TASK BRIEF: Among the entries that follow, find the lines holding "Compare" and say how many there are, with no other words.

[[ THE INPUT open ]]

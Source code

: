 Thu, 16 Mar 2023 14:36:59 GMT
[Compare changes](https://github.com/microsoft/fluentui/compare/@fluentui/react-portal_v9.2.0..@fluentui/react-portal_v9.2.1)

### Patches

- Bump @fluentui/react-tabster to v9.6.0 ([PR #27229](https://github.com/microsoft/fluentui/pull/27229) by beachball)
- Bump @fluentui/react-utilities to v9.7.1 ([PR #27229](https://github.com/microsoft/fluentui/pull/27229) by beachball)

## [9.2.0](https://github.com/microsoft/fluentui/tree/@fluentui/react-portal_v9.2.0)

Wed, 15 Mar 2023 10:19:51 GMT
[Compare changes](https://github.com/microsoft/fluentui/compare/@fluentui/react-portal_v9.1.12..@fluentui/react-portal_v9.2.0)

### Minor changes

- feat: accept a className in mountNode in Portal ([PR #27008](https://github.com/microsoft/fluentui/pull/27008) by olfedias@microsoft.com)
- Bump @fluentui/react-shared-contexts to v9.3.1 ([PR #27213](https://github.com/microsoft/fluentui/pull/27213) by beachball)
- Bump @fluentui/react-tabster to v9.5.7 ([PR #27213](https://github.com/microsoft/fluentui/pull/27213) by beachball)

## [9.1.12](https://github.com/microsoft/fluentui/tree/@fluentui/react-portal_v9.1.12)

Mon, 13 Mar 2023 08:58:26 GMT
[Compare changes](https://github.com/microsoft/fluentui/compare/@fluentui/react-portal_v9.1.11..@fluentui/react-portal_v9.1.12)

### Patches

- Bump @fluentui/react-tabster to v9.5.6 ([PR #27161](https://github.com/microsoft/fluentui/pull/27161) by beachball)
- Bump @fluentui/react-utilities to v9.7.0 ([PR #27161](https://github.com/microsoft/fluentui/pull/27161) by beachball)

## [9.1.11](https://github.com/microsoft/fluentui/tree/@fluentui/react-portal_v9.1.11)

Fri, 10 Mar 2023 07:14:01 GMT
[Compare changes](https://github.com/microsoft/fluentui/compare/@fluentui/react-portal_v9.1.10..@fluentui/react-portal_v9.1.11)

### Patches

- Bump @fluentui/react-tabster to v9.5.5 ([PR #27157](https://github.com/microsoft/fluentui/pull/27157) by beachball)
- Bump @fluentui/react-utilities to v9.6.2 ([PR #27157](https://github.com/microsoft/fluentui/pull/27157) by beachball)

[[ THE INPUT closed ]]

RESULT FOR THIS EXERCISE: 4